**Task to carry out:** How many of the lines below contain "those"? Reply with only that figure.

_____

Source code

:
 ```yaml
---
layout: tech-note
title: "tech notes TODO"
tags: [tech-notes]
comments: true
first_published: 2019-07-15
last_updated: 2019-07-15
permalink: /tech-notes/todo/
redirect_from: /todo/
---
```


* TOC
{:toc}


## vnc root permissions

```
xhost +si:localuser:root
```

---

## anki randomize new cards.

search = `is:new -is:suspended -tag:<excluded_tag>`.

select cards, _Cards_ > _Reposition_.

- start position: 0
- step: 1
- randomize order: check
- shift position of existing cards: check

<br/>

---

_____

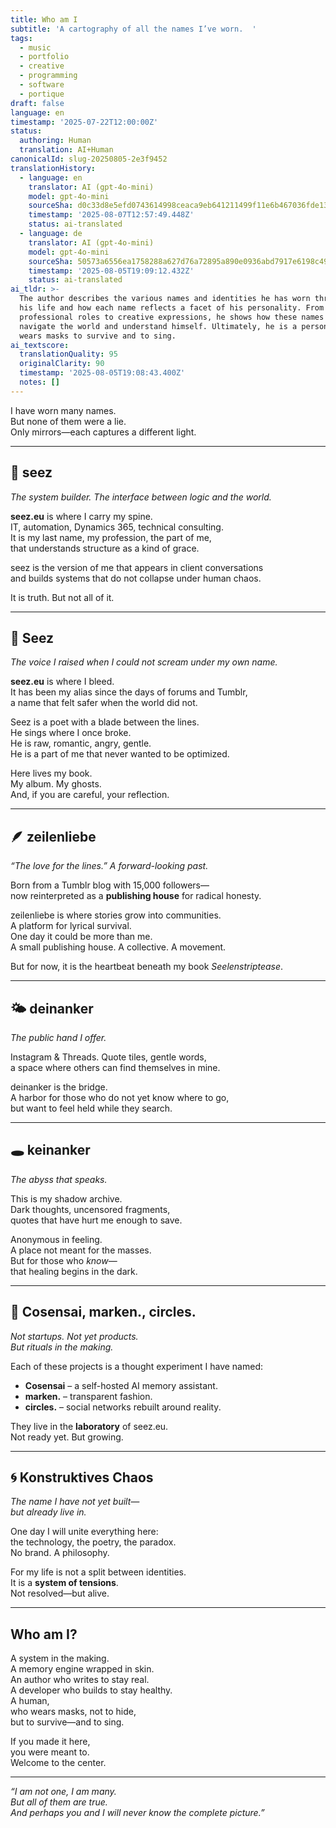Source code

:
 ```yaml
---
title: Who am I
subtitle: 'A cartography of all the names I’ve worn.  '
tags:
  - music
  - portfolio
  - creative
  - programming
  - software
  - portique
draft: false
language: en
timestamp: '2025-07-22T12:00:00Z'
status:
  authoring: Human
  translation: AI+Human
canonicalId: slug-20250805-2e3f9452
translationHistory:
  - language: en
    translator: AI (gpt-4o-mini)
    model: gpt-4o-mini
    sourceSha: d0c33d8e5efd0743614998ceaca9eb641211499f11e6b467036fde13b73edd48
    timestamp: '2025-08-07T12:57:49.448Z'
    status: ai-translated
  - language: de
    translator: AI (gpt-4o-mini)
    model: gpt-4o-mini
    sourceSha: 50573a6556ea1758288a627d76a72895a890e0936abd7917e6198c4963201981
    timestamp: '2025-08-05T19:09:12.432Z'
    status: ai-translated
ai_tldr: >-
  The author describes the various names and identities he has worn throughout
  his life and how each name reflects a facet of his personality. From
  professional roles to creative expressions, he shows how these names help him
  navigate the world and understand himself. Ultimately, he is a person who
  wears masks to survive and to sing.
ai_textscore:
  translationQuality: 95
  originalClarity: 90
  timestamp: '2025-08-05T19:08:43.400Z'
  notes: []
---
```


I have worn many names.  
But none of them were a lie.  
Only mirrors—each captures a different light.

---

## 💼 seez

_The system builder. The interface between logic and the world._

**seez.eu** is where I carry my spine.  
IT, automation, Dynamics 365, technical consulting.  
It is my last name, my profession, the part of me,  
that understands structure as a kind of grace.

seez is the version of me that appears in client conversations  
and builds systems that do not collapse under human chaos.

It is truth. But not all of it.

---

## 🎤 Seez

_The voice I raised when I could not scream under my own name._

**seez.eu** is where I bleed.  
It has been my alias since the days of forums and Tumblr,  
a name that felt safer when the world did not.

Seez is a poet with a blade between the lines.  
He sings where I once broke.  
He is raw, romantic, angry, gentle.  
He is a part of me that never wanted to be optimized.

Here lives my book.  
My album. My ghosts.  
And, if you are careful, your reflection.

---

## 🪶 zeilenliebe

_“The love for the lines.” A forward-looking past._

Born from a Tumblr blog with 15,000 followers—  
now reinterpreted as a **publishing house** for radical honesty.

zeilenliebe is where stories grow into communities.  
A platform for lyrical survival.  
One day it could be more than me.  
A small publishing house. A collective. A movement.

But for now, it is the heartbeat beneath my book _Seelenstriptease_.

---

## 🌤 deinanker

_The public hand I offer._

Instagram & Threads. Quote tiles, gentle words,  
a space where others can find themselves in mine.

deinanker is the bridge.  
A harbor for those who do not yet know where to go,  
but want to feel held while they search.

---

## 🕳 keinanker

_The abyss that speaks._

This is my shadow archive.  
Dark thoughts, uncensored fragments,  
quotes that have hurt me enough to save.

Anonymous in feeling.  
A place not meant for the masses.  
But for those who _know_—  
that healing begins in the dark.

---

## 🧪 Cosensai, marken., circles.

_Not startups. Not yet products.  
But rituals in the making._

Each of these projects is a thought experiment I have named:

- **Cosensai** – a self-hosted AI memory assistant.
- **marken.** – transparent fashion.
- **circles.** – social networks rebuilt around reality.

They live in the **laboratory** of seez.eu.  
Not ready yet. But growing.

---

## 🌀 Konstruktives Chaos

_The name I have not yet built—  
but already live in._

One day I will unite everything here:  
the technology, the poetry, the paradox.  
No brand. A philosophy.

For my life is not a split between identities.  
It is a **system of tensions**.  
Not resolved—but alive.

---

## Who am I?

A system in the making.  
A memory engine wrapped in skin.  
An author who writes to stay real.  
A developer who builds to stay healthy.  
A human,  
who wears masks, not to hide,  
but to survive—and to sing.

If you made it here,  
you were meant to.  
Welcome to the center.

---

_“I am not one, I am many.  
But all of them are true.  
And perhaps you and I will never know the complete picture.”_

_____

**Reply:** 2